Q. When should a girl be allowed to start wearing makeup? My first-grade daughter (age 6) wants lip gloss and nail polish because girls in her class are allowed. I think they are way too young.
A. Media and even dolls are telling young girls they have to look a certain way in order to be liked. We recently read of a cosmetics company executive talking about new ways to target the "point-of-entry" market: 8- to 10-year-old girls.
That's a dangerous trend for children as young as your daughter, and we recommend a number of actions to counter it.
Work on building your daughter's sense of herself as a valuable, capable human being. Help her feel good about who she is and what she can do instead of just how she looks. One way to do that is through sports and hobbies; they can produce lifelong interests as well as self-respect.
Meanwhile, monitor what your daughter watches on TV, as well as the toys she plays with.
There's no "one size fits all" recommendation for the age to begin using makeup. We looked on the Internet, where we found plenty of lively discussions about the issue.
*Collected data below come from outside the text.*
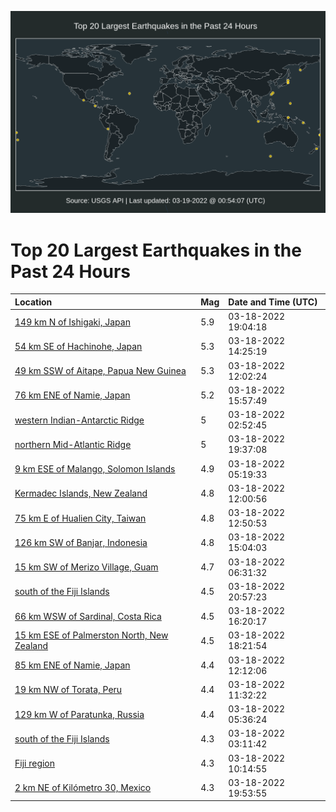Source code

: ![Map](./map.png)

# Top 20 Largest Earthquakes in the Past 24 Hours

| Location | Mag | Date and Time (UTC) |
|:---|:---|:---|
| [149 km N of Ishigaki, Japan](https://earthquake.usgs.gov/earthquakes/eventpage/us6000h5uk) | 5.9 | 03-18-2022 19:04:18 |
| [54 km SE of Hachinohe, Japan](https://earthquake.usgs.gov/earthquakes/eventpage/us6000h5px) | 5.3 | 03-18-2022 14:25:19 |
| [49 km SSW of Aitape, Papua New Guinea](https://earthquake.usgs.gov/earthquakes/eventpage/us6000h5pa) | 5.3 | 03-18-2022 12:02:24 |
| [76 km ENE of Namie, Japan](https://earthquake.usgs.gov/earthquakes/eventpage/us6000h5qm) | 5.2 | 03-18-2022 15:57:49 |
| [western Indian-Antarctic Ridge](https://earthquake.usgs.gov/earthquakes/eventpage/us6000h5lb) | 5 | 03-18-2022 02:52:45 |
| [northern Mid-Atlantic Ridge](https://earthquake.usgs.gov/earthquakes/eventpage/us6000h5v8) | 5 | 03-18-2022 19:37:08 |
| [9 km ESE of Malango, Solomon Islands](https://earthquake.usgs.gov/earthquakes/eventpage/us6000h5m3) | 4.9 | 03-18-2022 05:19:33 |
| [Kermadec Islands, New Zealand](https://earthquake.usgs.gov/earthquakes/eventpage/us6000h5p9) | 4.8 | 03-18-2022 12:00:56 |
| [75 km E of Hualien City, Taiwan](https://earthquake.usgs.gov/earthquakes/eventpage/us6000h5pg) | 4.8 | 03-18-2022 12:50:53 |
| [126 km SW of Banjar, Indonesia](https://earthquake.usgs.gov/earthquakes/eventpage/us6000h5q7) | 4.8 | 03-18-2022 15:04:03 |
| [15 km SW of Merizo Village, Guam](https://earthquake.usgs.gov/earthquakes/eventpage/us6000h5mp) | 4.7 | 03-18-2022 06:31:32 |
| [south of the Fiji Islands](https://earthquake.usgs.gov/earthquakes/eventpage/us6000h5w2) | 4.5 | 03-18-2022 20:57:23 |
| [66 km WSW of Sardinal, Costa Rica](https://earthquake.usgs.gov/earthquakes/eventpage/us6000h5sc) | 4.5 | 03-18-2022 16:20:17 |
| [15 km ESE of Palmerston North, New Zealand](https://earthquake.usgs.gov/earthquakes/eventpage/us6000h5u6) | 4.5 | 03-18-2022 18:21:54 |
| [85 km ENE of Namie, Japan](https://earthquake.usgs.gov/earthquakes/eventpage/us6000h5pb) | 4.4 | 03-18-2022 12:12:06 |
| [19 km NW of Torata, Peru](https://earthquake.usgs.gov/earthquakes/eventpage/us6000h5p7) | 4.4 | 03-18-2022 11:32:22 |
| [129 km W of Paratunka, Russia](https://earthquake.usgs.gov/earthquakes/eventpage/us6000h5m6) | 4.4 | 03-18-2022 05:36:24 |
| [south of the Fiji Islands](https://earthquake.usgs.gov/earthquakes/eventpage/us6000h5ld) | 4.3 | 03-18-2022 03:11:42 |
| [Fiji region](https://earthquake.usgs.gov/earthquakes/eventpage/us6000h5nl) | 4.3 | 03-18-2022 10:14:55 |
| [2 km NE of Kilómetro 30, Mexico](https://earthquake.usgs.gov/earthquakes/eventpage/us6000h5v9) | 4.3 | 03-18-2022 19:53:55 |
Many of the parents seem to feel that somewhere around 13 is OK for light, reasonable makeup -- perhaps starting with tinted lip gloss. But each parent has to make the decision that's right for her or his individual child.
A phased approach sounds workable to us. For your daughter, occasional nail polish might be a reasonable step for the next few years, and then you could add other cosmetic products at times you deem appropriate. Keep in mind that some lipsticks have recently been found to contain lead. While the amounts are minuscule, lead can pose real health risks for kids.
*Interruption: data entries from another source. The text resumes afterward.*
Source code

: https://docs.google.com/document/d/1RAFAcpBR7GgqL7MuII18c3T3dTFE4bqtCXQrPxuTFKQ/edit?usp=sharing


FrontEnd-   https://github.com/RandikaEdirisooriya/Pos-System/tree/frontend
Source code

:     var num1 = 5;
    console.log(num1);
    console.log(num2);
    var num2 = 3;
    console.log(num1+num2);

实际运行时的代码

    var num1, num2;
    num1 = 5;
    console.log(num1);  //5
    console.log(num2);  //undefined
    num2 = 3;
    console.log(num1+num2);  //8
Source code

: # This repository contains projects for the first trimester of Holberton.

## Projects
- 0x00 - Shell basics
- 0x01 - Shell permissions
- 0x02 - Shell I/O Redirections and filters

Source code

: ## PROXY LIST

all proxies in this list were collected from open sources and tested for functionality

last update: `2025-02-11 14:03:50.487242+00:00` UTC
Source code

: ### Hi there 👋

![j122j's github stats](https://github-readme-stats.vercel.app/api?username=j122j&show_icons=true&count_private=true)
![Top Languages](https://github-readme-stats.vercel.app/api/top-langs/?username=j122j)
Think hard and make some decisions. It might be helpful to talk with the parents of your daughter's friends. Many of them are probably dealing with the same issue.
Once you've made your decisions, explain them to your daughter. Be specific about what she can and can't do, and about how that will change in the future.
Then stick to the rules. You may encounter some anger and some whining. But if you cave in, you'll be setting a precedent that won't work well later in your daughter's life, when the stakes are higher.